▶ TASK PROMPT: Copy out the full listing below as it stands, with its pictures left behind.

[Opening INPUT FOR THIS TASK section]

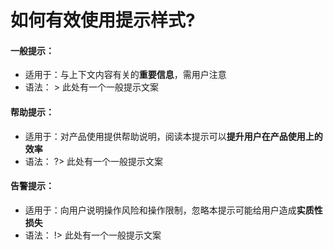 # 如何有效使用提示样式?

#### 一般提示：

- 适用于：与上下文内容有关的**重要信息**，需用户注意
- 语法： > 此处有一个一般提示文案 



#### 	帮助提示：

* 适用于：对产品使用提供帮助说明，阅读本提示可以**提升用户在产品使用上的效率**
* 语法： ?> 此处有一个一般提示文案 



#### 告警提示：

* 适用于：向用户说明操作风险和操作限制，忽略本提示可能给用户造成**实质性损失**
* 语法： !> 此处有一个一般提示文案 
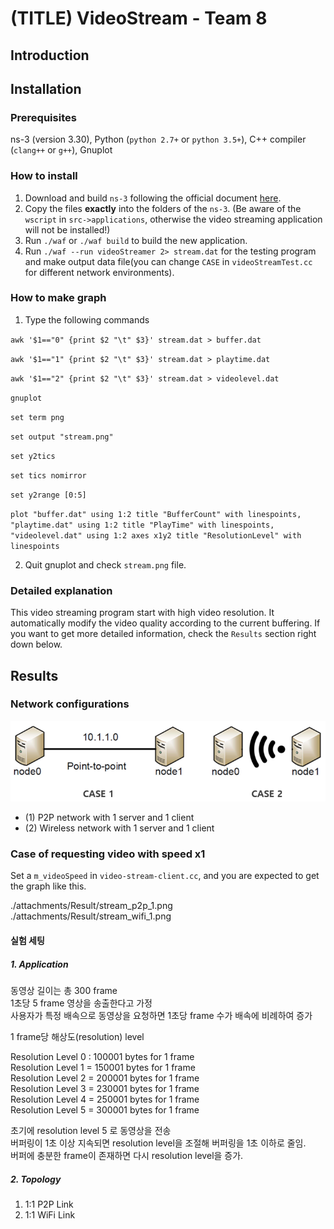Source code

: # (TITLE) VideoStream - Team 8




## Introduction



## Installation

### Prerequisites
ns-3 (version 3.30), Python (`python 2.7+` or `python 3.5+`), C++ compiler (`clang++` or `g++`), Gnuplot

### How to install

1. Download and build `ns-3` following the official document [here](https://www.nsnam.org/docs/release/3.30/tutorial/singlehtml/index.html#getting-started).
2. Copy the files **exactly** into the folders of the `ns-3`. (Be aware of the `wscript` in `src->applications`, otherwise the video streaming application will not be installed!)
3. Run `./waf` or `./waf build` to build the new application.
4. Run `./waf --run videoStreamer 2> stream.dat` for the testing program and make output data file(you can change `CASE` in `videoStreamTest.cc` for different network environments).

### How to make graph
1. Type the following commands 

`awk '$1=="0" {print $2 "\t" $3}' stream.dat > buffer.dat`

`awk '$1=="1" {print $2 "\t" $3}' stream.dat > playtime.dat`

`awk '$1=="2" {print $2 "\t" $3}' stream.dat > videolevel.dat`

`gnuplot`

`set term png`

`set output "stream.png"`

`set y2tics`

`set tics nomirror`

`set y2range [0:5]`

`plot "buffer.dat" using 1:2 title "BufferCount" with linespoints, "playtime.dat" using 1:2 title "PlayTime" with linespoints, "videolevel.dat" using 1:2 axes x1y2 title "ResolutionLevel" with linespoints`

2. Quit gnuplot and check `stream.png` file.


### Detailed explanation
This video streaming program start with high video resolution. It automatically modify the video quality according to the current buffering. If you want to get more detailed information, check the `Results` section right down below.

## Results

### Network configurations

![Different test cases](./attachments/network_cases.png)

- (1) P2P network with 1 server and 1 client
- (2) Wireless network with 1 server and 1 client

 
### Case of requesting video with speed x1

Set a `m_videoSpeed` in `video-stream-client.cc`, and you are expected to get the graph like this.

./attachments/Result/stream_p2p_1.png ./attachments/Result/stream_wifi_1.png





#### 실험 세팅

##### 1. Application

동영상 길이는 총 300 frame  
1초당 5 frame 영상을 송출한다고 가정  
사용자가 특정 배속으로 동영상을 요청하면 1초당 frame 수가 배속에 비례하여 증가  

1 frame당 해상도(resolution) level  

Resolution Level 0 : 100001 bytes for 1 frame  
Resolution Level 1 = 150001 bytes for 1 frame  
Resolution Level 2 = 200001 bytes for 1 frame  
Resolution Level 3 = 230001 bytes for 1 frame  
Resolution Level 4 = 250001 bytes for 1 frame  
Resolution Level 5 = 300001 bytes for 1 frame  


초기에 resolution level 5 로 동영상을 전송  
버퍼링이 1초 이상 지속되면 resolution level을 조절해 버퍼링을 1초 이하로 줄임.  
버퍼에 충분한 frame이 존재하면 다시 resolution level을 증가.  


##### 2. Topology

1. 1:1 P2P Link
2. 1:1 WiFi Link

[Closing INPUT FOR THIS TASK section]

▶ SOLUTION TO THIS TASK:
 # 如何有效使用提示样式?

#### 一般提示：

- 适用于：与上下文内容有关的**重要信息**，需用户注意
- 语法： > 此处有一个一般提示文案 



#### 	帮助提示：

* 适用于：对产品使用提供帮助说明，阅读本提示可以**提升用户在产品使用上的效率**
* 语法： ?> 此处有一个一般提示文案 



#### 告警提示：

* 适用于：向用户说明操作风险和操作限制，忽略本提示可能给用户造成**实质性损失**
* 语法： !> 此处有一个一般提示文案 
Source code

: # (TITLE) VideoStream - Team 8




## Introduction



## Installation

### Prerequisites
ns-3 (version 3.30), Python (`python 2.7+` or `python 3.5+`), C++ compiler (`clang++` or `g++`), Gnuplot

### How to install

1. Download and build `ns-3` following the official document [here](https://www.nsnam.org/docs/release/3.30/tutorial/singlehtml/index.html#getting-started).
2. Copy the files **exactly** into the folders of the `ns-3`. (Be aware of the `wscript` in `src->applications`, otherwise the video streaming application will not be installed!)
3. Run `./waf` or `./waf build` to build the new application.
4. Run `./waf --run videoStreamer 2> stream.dat` for the testing program and make output data file(you can change `CASE` in `videoStreamTest.cc` for different network environments).

### How to make graph
1. Type the following commands 

`awk '$1=="0" {print $2 "\t" $3}' stream.dat > buffer.dat`

`awk '$1=="1" {print $2 "\t" $3}' stream.dat > playtime.dat`

`awk '$1=="2" {print $2 "\t" $3}' stream.dat > videolevel.dat`

`gnuplot`

`set term png`

`set output "stream.png"`

`set y2tics`

`set tics nomirror`

`set y2range [0:5]`

`plot "buffer.dat" using 1:2 title "BufferCount" with linespoints, "playtime.dat" using 1:2 title "PlayTime" with linespoints, "videolevel.dat" using 1:2 axes x1y2 title "ResolutionLevel" with linespoints`

2. Quit gnuplot and check `stream.png` file.


### Detailed explanation
This video streaming program start with high video resolution. It automatically modify the video quality according to the current buffering. If you want to get more detailed information, check the `Results` section right down below.

## Results

### Network configurations

![Different test cases](./attachments/network_cases.png)

- (1) P2P network with 1 server and 1 client
- (2) Wireless network with 1 server and 1 client

 
### Case of requesting video with speed x1

Set a `m_videoSpeed` in `video-stream-client.cc`, and you are expected to get the graph like this.

./attachments/Result/stream_p2p_1.png ./attachments/Result/stream_wifi_1.png





#### 실험 세팅

##### 1. Application

동영상 길이는 총 300 frame  
1초당 5 frame 영상을 송출한다고 가정  
사용자가 특정 배속으로 동영상을 요청하면 1초당 frame 수가 배속에 비례하여 증가  

1 frame당 해상도(resolution) level  

Resolution Level 0 : 100001 bytes for 1 frame  
Resolution Level 1 = 150001 bytes for 1 frame  
Resolution Level 2 = 200001 bytes for 1 frame  
Resolution Level 3 = 230001 bytes for 1 frame  
Resolution Level 4 = 250001 bytes for 1 frame  
Resolution Level 5 = 300001 bytes for 1 frame  


초기에 resolution level 5 로 동영상을 전송  
버퍼링이 1초 이상 지속되면 resolution level을 조절해 버퍼링을 1초 이하로 줄임.  
버퍼에 충분한 frame이 존재하면 다시 resolution level을 증가.  


##### 2. Topology

1. 1:1 P2P Link
2. 1:1 WiFi Link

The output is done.